[EXTRACTED MATERIAL — start]

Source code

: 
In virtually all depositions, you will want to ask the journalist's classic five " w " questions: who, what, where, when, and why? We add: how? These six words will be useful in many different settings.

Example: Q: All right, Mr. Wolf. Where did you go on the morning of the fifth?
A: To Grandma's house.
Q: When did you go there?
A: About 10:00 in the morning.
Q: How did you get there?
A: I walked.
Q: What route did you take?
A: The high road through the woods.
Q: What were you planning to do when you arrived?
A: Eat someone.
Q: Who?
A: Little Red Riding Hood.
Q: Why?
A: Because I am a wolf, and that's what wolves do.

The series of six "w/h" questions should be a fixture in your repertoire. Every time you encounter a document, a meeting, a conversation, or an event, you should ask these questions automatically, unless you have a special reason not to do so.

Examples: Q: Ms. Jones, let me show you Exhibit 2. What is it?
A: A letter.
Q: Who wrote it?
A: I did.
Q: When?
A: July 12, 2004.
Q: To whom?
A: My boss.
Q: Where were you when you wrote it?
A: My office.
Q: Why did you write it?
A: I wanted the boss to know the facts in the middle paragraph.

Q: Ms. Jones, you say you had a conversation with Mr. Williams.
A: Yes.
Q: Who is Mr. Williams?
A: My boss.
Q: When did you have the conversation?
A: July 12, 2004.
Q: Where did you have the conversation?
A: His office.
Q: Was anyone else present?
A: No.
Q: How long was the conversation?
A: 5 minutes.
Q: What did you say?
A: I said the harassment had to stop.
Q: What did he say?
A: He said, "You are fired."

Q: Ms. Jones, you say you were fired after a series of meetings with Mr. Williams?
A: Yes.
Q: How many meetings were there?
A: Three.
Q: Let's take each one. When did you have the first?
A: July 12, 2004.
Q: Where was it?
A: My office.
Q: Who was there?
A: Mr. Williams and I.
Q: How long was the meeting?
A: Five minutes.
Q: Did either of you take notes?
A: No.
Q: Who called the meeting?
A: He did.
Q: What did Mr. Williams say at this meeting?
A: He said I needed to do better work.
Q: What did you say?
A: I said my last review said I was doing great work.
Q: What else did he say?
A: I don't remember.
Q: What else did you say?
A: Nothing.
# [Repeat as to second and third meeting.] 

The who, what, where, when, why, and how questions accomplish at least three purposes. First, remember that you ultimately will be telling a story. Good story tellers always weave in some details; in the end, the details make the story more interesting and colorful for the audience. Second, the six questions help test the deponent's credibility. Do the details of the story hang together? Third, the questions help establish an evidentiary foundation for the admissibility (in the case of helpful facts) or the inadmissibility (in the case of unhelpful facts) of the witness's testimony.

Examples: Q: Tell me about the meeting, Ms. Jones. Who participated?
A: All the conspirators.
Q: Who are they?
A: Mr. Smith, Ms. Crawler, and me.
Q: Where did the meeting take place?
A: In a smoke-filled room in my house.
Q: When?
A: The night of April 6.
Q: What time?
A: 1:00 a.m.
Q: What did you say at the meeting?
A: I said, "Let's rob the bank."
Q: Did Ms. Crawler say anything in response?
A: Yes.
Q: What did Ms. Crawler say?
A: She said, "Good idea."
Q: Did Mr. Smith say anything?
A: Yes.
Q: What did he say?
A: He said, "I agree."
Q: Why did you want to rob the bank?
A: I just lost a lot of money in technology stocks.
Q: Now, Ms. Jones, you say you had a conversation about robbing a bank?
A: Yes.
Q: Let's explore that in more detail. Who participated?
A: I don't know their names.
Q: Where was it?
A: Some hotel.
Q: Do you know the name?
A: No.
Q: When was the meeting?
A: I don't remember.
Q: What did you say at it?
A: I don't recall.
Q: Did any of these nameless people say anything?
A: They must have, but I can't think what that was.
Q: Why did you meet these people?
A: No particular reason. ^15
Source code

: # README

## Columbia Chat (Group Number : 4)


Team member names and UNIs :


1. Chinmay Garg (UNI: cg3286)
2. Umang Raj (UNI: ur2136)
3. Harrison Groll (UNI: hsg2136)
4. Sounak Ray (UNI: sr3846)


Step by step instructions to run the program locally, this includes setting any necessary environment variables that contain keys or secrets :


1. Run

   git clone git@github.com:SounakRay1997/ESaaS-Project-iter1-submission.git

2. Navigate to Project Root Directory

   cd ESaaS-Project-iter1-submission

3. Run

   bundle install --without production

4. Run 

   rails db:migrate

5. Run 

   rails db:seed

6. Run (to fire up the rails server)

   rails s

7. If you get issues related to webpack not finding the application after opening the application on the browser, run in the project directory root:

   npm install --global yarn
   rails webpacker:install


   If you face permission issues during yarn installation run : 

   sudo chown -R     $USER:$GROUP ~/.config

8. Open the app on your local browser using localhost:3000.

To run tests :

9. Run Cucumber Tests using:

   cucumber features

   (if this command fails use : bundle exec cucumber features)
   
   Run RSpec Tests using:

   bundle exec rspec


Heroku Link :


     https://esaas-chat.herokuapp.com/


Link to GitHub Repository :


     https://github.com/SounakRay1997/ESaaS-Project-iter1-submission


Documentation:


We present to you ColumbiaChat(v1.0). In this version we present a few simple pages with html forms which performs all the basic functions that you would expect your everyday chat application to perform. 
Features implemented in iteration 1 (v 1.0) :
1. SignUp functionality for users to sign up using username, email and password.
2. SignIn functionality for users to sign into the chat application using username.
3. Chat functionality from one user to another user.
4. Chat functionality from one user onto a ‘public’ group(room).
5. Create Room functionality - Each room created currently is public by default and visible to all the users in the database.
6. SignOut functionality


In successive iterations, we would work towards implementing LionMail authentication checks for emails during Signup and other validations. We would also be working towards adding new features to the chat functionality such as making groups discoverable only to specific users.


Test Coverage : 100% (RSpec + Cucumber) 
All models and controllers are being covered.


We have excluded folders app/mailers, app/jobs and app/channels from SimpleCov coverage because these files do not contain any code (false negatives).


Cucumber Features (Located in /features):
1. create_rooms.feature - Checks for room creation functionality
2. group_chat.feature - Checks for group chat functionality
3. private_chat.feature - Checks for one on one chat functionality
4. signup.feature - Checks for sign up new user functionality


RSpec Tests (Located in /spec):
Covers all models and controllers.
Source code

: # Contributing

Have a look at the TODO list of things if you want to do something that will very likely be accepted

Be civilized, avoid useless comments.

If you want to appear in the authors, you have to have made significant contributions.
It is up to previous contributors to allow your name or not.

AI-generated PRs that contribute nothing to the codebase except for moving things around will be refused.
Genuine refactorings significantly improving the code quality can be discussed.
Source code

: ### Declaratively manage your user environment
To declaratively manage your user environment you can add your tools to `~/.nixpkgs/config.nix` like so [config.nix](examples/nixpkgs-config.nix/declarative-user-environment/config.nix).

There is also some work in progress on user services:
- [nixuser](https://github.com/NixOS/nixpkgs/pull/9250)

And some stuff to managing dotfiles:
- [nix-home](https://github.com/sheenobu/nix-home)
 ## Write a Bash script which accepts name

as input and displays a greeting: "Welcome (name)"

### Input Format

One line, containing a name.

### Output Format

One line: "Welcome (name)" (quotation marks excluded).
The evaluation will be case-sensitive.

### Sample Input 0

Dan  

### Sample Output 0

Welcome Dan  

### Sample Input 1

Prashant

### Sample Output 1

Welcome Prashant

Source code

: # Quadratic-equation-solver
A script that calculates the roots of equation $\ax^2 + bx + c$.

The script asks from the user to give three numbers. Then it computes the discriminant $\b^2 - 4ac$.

[EXTRACTED MATERIAL — finish]

**TASK STATEMENT**:
The entries are to be retyped in full, with no alteration.

**SOLUTION**:
Source code

: 
In virtually all depositions, you will want to ask the journalist's classic five " w " questions: who, what, where, when, and why? We add: how? These six words will be useful in many different settings.

Example: Q: All right, Mr. Wolf. Where did you go on the morning of the fifth?
A: To Grandma's house.
Q: When did you go there?
A: About 10:00 in the morning.
Q: How did you get there?
A: I walked.
Q: What route did you take?
A: The high road through the woods.
Q: What were you planning to do when you arrived?
A: Eat someone.
Q: Who?
A: Little Red Riding Hood.
Q: Why?
A: Because I am a wolf, and that's what wolves do.

The series of six "w/h" questions should be a fixture in your repertoire. Every time you encounter a document, a meeting, a conversation, or an event, you should ask these questions automatically, unless you have a special reason not to do so.

Examples: Q: Ms. Jones, let me show you Exhibit 2. What is it?
A: A letter.
Q: Who wrote it?
A: I did.
Q: When?
A: July 12, 2004.
Q: To whom?
A: My boss.
Q: Where were you when you wrote it?
A: My office.
Q: Why did you write it?
A: I wanted the boss to know the facts in the middle paragraph.

Q: Ms. Jones, you say you had a conversation with Mr. Williams.
A: Yes.
Q: Who is Mr. Williams?
A: My boss.
Q: When did you have the conversation?
A: July 12, 2004.
Q: Where did you have the conversation?
A: His office.
Q: Was anyone else present?
A: No.
Q: How long was the conversation?
A: 5 minutes.
Q: What did you say?
A: I said the harassment had to stop.
Q: What did he say?
A: He said, "You are fired."

Q: Ms. Jones, you say you were fired after a series of meetings with Mr. Williams?
A: Yes.
Q: How many meetings were there?
A: Three.
Q: Let's take each one. When did you have the first?
A: July 12, 2004.
Q: Where was it?
A: My office.
Q: Who was there?
A: Mr. Williams and I.
Q: How long was the meeting?
A: Five minutes.
Q: Did either of you take notes?
A: No.
Q: Who called the meeting?
A: He did.
Q: What did Mr. Williams say at this meeting?
A: He said I needed to do better work.
Q: What did you say?
A: I said my last review said I was doing great work.
Q: What else did he say?
A: I don't remember.
Q: What else did you say?
A: Nothing.
# [Repeat as to second and third meeting.] 

The who, what, where, when, why, and how questions accomplish at least three purposes. First, remember that you ultimately will be telling a story. Good story tellers always weave in some details; in the end, the details make the story more interesting and colorful for the audience. Second, the six questions help test the deponent's credibility. Do the details of the story hang together? Third, the questions help establish an evidentiary foundation for the admissibility (in the case of helpful facts) or the inadmissibility (in the case of unhelpful facts) of the witness's testimony.

Examples: Q: Tell me about the meeting, Ms. Jones. Who participated?
A: All the conspirators.
Q: Who are they?
A: Mr. Smith, Ms. Crawler, and me.
Q: Where did the meeting take place?
A: In a smoke-filled room in my house.
Q: When?
A: The night of April 6.
Q: What time?
A: 1:00 a.m.
Q: What did you say at the meeting?
A: I said, "Let's rob the bank."
Q: Did Ms. Crawler say anything in response?
A: Yes.
Q: What did Ms. Crawler say?
A: She said, "Good idea."
Q: Did Mr. Smith say anything?
A: Yes.
Q: What did he say?
A: He said, "I agree."
Q: Why did you want to rob the bank?
A: I just lost a lot of money in technology stocks.
Q: Now, Ms. Jones, you say you had a conversation about robbing a bank?
A: Yes.
Q: Let's explore that in more detail. Who participated?
A: I don't know their names.
Q: Where was it?
A: Some hotel.
Q: Do you know the name?
A: No.
Q: When was the meeting?
A: I don't remember.
Q: What did you say at it?
A: I don't recall.
Q: Did any of these nameless people say anything?
A: They must have, but I can't think what that was.
Q: Why did you meet these people?
A: No particular reason. ^15
Source code

: # README

## Columbia Chat (Group Number : 4)


Team member names and UNIs :


1. Chinmay Garg (UNI: cg3286)
2. Umang Raj (UNI: ur2136)
3. Harrison Groll (UNI: hsg2136)
4. Sounak Ray (UNI: sr3846)


Step by step instructions to run the program locally, this includes setting any necessary environment variables that contain keys or secrets :


1. Run

   git clone git@github.com:SounakRay1997/ESaaS-Project-iter1-submission.git

2. Navigate to Project Root Directory

   cd ESaaS-Project-iter1-submission

3. Run

   bundle install --without production

4. Run 

   rails db:migrate

5. Run 

   rails db:seed

6. Run (to fire up the rails server)

   rails s

7. If you get issues related to webpack not finding the application after opening the application on the browser, run in the project directory root:

   npm install --global yarn
   rails webpacker:install


   If you face permission issues during yarn installation run : 

   sudo chown -R     $USER:$GROUP ~/.config

8. Open the app on your local browser using localhost:3000.

To run tests :

9. Run Cucumber Tests using:

   cucumber features

   (if this command fails use : bundle exec cucumber features)
   
   Run RSpec Tests using:

   bundle exec rspec


Heroku Link :


     https://esaas-chat.herokuapp.com/


Link to GitHub Repository :


     https://github.com/SounakRay1997/ESaaS-Project-iter1-submission


Documentation:


We present to you ColumbiaChat(v1.0). In this version we present a few simple pages with html forms which performs all the basic functions that you would expect your everyday chat application to perform. 
Features implemented in iteration 1 (v 1.0) :
1. SignUp functionality for users to sign up using username, email and password.
2. SignIn functionality for users to sign into the chat application using username.
3. Chat functionality from one user to another user.
4. Chat functionality from one user onto a ‘public’ group(room).
5. Create Room functionality - Each room created currently is public by default and visible to all the users in the database.
6. SignOut functionality


In successive iterations, we would work towards implementing LionMail authentication checks for emails during Signup and other validations. We would also be working towards adding new features to the chat functionality such as making groups discoverable only to specific users.


Test Coverage : 100% (RSpec + Cucumber) 
All models and controllers are being covered.


We have excluded folders app/mailers, app/jobs and app/channels from SimpleCov coverage because these files do not contain any code (false negatives).


Cucumber Features (Located in /features):
1. create_rooms.feature - Checks for room creation functionality
2. group_chat.feature - Checks for group chat functionality
3. private_chat.feature - Checks for one on one chat functionality
4. signup.feature - Checks for sign up new user functionality


RSpec Tests (Located in /spec):
Covers all models and controllers.
Source code

: # Contributing

Have a look at the TODO list of things if you want to do something that will very likely be accepted

Be civilized, avoid useless comments.

If you want to appear in the authors, you have to have made significant contributions.
It is up to previous contributors to allow your name or not.

AI-generated PRs that contribute nothing to the codebase except for moving things around will be refused.
Genuine refactorings significantly improving the code quality can be discussed.
Source code

: ### Declaratively manage your user environment
To declaratively manage your user environment you can add your tools to `~/.nixpkgs/config.nix` like so [config.nix](examples/nixpkgs-config.nix/declarative-user-environment/config.nix).

There is also some work in progress on user services:
- [nixuser](https://github.com/NixOS/nixpkgs/pull/9250)

And some stuff to managing dotfiles:
- [nix-home](https://github.com/sheenobu/nix-home)
 ## Write a Bash script which accepts name

as input and displays a greeting: "Welcome (name)"

### Input Format

One line, containing a name.

### Output Format

One line: "Welcome (name)" (quotation marks excluded).
The evaluation will be case-sensitive.

### Sample Input 0

Dan  

### Sample Output 0

Welcome Dan  

### Sample Input 1

Prashant

### Sample Output 1

Welcome Prashant

Source code

: # Quadratic-equation-solver
A script that calculates the roots of equation $\ax^2 + bx + c$.

The script asks from the user to give three numbers. Then it computes the discriminant $\b^2 - 4ac$.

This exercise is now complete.